WHAT TO PRODUCE: From the data below, repeat exactly the lines from the line with "4. Бородин, И.Ф., Андреев" to the line with "367 c. ISBN 5-06-004453-X: 3000", both included.

RECORDS FOR THE EXERCISE:

--- --- ---

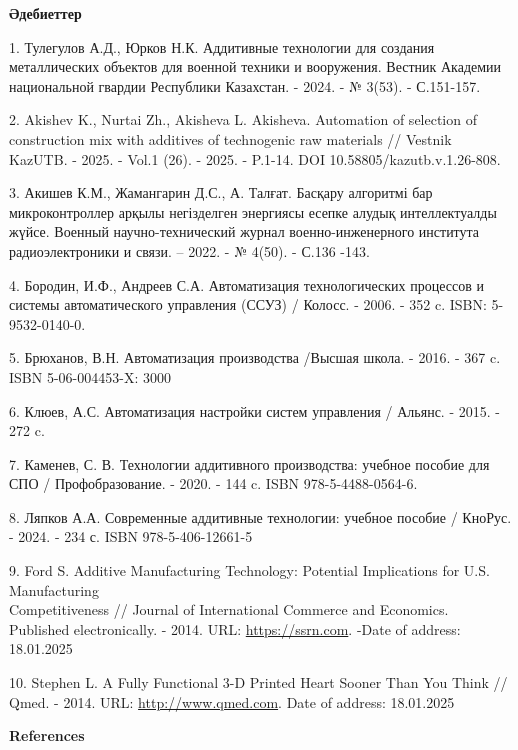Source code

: \begin{center}
{\bfseries Әдебиеттер}
\end{center}

\begin{references}
1. Тулегулов А.Д., Юрков Н.К. Аддитивные технологии для создания
металлических объектов для военной техники и вооружения. Вестник
Академии национальной гвардии Республики Казахстан. - 2024. - № 3(53). -
С.151-157.

2. Akishev K., Nurtai Zh., Akisheva L. Akisheva. Automation of selection
of construction mix with additives of technogenic raw materials //
Vestnik KazUTB. - 2025. - Vol.1 (26). - 2025. - P.1-14. DOI
10.58805/kazutb.v.1.26-808.

3. Акишев К.М., Жамангарин Д.С., А. Талғат. Басқару алгоритмі бар
микроконтроллер арқылы негізделген энергиясы есепке алудық
интеллектуалды жүйсе. Военный научно-технический журнал
военно-инженерного института радиоэлектроники и связи. -- 2022. - №
4(50). - С.136 -143.

4. Бородин, И.Ф., Андреев С.А. Автоматизация технологических процессов и
системы автоматического управления (ССУЗ) / Колосс. - 2006. - 352 c.
ISBN: 5-9532-0140-0.

5. Брюханов, В.Н. Автоматизация производства /Высшая школа. - 2016. -
367 c. ISBN 5-06-004453-X: 3000

6. Клюев, А.С. Автоматизация настройки систем управления / Альянс. -
2015. - 272 c.

7. Каменев, С. В. Технологии аддитивного производства: учебное пособие
для СПО / Профобразование. - 2020. - 144 c. ISBN 978-5-4488-0564-6.

8. Ляпков А.А. Современные аддитивные технологии: учебное пособие /
КноРус. - 2024. - 234 с. ISBN 978-5-406-12661-5

9. Ford S. Additive Manufacturing Technology: Potential Implications for
U.S. Manufacturing \\Competitiveness // Journal of International Commerce
and Economics. Published electronically. - 2014.
URL: \href{https://ssrn.com/abstract=2501065}{https://ssrn.com}. -Date of address:
18.01.2025

10. Stephen L. A Fully Functional 3-D Printed Heart Sooner Than You
Think // Qmed. - 2014. URL:
\href{http://www.qmed.com/mpmn/medtechpulse/fully-functional-3-d-printed-heartsooner-you-think}{http://www.qmed.com}.
Date of address: 18.01.2025
\end{references}

\begin{center}
{\bfseries References}
\end{center}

--- --- ---

THE COMPLETED TASK:
4. Бородин, И.Ф., Андреев С.А. Автоматизация технологических процессов и
системы автоматического управления (ССУЗ) / Колосс. - 2006. - 352 c.
ISBN: 5-9532-0140-0.

5. Брюханов, В.Н. Автоматизация производства /Высшая школа. - 2016. -
367 c. ISBN 5-06-004453-X: 3000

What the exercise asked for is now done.